● Your instructions:
Every line in the entries that holds "xlsx" should be identified and copied.

● Input material:
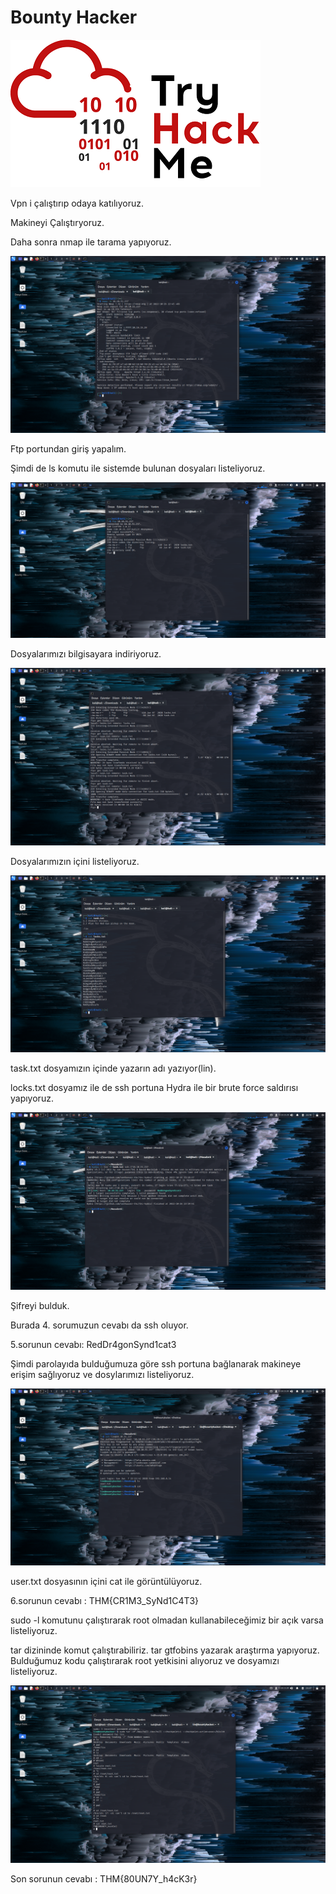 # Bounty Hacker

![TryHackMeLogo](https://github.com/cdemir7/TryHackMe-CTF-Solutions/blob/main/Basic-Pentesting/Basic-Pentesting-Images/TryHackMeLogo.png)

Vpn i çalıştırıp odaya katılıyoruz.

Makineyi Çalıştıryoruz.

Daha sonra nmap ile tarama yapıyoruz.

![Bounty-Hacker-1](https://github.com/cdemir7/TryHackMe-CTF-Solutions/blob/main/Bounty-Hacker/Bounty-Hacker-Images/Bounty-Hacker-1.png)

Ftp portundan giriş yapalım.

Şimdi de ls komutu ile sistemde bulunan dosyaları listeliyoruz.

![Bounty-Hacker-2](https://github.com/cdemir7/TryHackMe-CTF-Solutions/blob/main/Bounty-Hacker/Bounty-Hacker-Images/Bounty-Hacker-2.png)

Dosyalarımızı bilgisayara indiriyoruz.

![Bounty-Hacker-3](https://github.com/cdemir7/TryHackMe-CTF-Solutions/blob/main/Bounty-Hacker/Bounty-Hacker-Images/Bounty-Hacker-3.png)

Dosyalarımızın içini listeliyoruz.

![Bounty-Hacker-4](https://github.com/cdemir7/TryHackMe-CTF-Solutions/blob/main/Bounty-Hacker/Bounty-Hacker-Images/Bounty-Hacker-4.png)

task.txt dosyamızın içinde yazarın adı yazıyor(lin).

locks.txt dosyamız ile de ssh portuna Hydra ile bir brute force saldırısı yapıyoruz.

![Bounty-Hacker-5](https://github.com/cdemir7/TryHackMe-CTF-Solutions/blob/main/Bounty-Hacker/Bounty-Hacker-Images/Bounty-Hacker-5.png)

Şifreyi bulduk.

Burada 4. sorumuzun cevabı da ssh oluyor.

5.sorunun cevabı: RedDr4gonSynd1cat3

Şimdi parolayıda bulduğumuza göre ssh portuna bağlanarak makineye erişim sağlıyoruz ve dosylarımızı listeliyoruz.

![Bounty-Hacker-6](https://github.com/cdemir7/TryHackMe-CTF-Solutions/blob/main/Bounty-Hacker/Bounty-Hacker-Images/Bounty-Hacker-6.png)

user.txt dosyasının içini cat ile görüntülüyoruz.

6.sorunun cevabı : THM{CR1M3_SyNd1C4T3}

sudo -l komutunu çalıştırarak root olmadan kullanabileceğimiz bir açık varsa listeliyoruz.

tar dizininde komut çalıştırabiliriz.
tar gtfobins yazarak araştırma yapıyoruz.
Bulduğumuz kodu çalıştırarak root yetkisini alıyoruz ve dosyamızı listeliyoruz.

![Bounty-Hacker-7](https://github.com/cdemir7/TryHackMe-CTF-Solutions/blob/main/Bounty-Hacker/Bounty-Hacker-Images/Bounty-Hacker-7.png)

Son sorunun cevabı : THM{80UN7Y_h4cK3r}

==

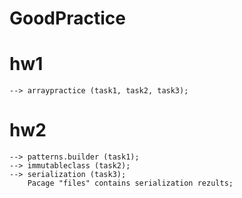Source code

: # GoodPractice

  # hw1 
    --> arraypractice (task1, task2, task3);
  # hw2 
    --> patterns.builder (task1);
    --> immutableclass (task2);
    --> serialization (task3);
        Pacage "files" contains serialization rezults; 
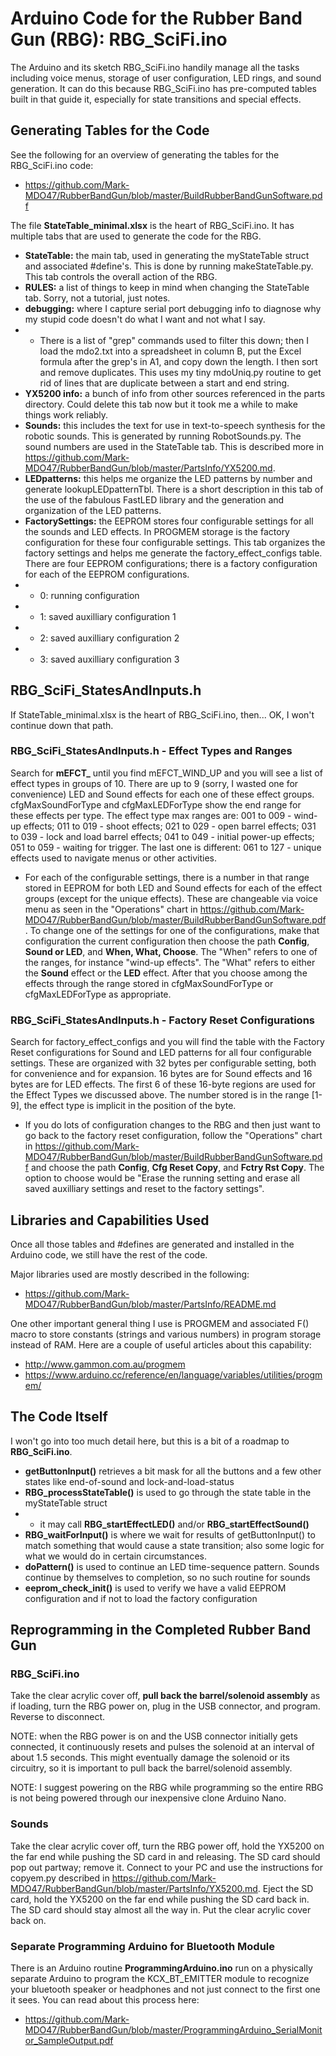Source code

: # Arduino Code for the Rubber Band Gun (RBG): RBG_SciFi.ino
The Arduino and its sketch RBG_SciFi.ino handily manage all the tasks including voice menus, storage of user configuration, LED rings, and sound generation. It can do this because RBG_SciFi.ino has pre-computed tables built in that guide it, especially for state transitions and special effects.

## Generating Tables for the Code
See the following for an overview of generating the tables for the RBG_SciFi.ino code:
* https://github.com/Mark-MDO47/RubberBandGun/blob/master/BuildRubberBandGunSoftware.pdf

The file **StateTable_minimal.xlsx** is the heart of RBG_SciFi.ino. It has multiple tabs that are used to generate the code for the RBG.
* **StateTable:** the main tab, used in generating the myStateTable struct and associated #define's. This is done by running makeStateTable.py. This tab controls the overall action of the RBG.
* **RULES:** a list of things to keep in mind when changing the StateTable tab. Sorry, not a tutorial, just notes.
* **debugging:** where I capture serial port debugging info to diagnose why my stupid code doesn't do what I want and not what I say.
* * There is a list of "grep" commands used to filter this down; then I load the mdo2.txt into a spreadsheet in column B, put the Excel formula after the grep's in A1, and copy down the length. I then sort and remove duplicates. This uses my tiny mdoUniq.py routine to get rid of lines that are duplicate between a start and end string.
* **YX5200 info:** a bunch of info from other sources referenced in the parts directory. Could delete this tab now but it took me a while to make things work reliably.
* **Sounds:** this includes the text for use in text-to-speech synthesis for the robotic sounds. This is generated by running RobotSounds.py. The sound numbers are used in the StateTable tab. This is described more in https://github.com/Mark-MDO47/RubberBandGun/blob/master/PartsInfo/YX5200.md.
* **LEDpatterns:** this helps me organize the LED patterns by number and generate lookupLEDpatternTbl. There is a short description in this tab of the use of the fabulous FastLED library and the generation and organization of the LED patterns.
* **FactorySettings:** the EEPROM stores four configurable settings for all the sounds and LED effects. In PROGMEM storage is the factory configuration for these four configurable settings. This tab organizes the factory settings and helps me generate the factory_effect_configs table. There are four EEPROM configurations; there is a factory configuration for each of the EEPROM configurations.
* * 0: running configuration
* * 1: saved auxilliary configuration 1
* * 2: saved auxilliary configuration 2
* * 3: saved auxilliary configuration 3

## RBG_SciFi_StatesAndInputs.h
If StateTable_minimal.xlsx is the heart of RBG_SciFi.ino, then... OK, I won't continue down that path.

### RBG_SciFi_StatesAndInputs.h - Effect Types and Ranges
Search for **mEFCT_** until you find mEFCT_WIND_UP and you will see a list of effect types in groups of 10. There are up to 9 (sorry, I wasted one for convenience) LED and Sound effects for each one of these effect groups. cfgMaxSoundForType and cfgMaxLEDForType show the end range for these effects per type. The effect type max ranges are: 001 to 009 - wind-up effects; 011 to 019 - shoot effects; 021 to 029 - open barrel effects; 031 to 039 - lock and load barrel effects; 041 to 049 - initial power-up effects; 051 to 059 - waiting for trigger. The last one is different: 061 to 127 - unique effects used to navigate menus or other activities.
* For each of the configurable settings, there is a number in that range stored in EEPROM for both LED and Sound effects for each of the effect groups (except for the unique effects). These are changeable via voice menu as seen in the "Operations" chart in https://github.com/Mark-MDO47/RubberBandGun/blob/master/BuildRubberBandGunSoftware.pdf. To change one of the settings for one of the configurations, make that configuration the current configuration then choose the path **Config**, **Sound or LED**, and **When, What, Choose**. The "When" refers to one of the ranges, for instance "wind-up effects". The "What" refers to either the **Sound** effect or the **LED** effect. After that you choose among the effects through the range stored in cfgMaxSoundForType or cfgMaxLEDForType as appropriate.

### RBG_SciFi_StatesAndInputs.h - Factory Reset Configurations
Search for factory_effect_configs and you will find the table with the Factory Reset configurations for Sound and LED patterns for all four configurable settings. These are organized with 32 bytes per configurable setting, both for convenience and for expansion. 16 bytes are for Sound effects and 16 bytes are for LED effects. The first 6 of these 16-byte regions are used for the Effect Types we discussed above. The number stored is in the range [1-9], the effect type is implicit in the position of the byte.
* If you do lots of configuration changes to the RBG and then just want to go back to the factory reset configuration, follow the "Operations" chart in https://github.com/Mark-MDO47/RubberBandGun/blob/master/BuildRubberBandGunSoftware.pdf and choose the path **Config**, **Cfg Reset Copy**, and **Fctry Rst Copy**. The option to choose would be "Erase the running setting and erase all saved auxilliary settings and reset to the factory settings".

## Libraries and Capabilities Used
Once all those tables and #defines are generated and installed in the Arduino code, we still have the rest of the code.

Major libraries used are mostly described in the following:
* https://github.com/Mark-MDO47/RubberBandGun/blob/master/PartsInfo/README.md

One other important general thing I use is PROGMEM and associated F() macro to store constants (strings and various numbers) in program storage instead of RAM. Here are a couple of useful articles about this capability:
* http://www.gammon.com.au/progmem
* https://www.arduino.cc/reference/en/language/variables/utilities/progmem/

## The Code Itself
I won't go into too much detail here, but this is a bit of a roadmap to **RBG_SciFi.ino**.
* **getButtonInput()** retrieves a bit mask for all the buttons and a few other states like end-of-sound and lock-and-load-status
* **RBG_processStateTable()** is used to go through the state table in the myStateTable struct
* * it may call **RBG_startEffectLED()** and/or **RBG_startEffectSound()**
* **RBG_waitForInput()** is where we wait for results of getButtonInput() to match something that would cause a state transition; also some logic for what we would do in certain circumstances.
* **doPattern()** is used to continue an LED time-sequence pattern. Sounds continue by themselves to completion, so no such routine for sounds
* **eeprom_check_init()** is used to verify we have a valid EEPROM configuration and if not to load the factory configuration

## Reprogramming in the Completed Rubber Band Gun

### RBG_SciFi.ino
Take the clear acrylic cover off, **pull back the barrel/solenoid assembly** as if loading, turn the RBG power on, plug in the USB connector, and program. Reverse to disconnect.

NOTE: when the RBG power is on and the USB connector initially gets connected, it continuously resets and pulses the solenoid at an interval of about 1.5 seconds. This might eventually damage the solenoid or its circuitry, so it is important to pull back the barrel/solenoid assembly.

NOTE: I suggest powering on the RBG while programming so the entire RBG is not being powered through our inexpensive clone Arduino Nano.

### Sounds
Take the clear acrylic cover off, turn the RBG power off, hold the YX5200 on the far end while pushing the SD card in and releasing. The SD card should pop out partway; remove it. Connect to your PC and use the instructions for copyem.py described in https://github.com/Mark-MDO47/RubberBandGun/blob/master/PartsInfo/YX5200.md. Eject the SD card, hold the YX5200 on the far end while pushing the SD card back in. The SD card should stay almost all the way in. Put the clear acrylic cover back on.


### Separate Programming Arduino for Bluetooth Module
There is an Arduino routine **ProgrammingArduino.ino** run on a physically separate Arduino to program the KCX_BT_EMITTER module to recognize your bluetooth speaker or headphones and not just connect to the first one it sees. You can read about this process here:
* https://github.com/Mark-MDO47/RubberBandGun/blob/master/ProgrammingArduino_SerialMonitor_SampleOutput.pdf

● Task solution:
The file **StateTable_minimal.xlsx** is the heart of RBG_SciFi.ino. It has multiple tabs that are used to generate the code for the RBG.
If StateTable_minimal.xlsx is the heart of RBG_SciFi.ino, then... OK, I won't continue down that path.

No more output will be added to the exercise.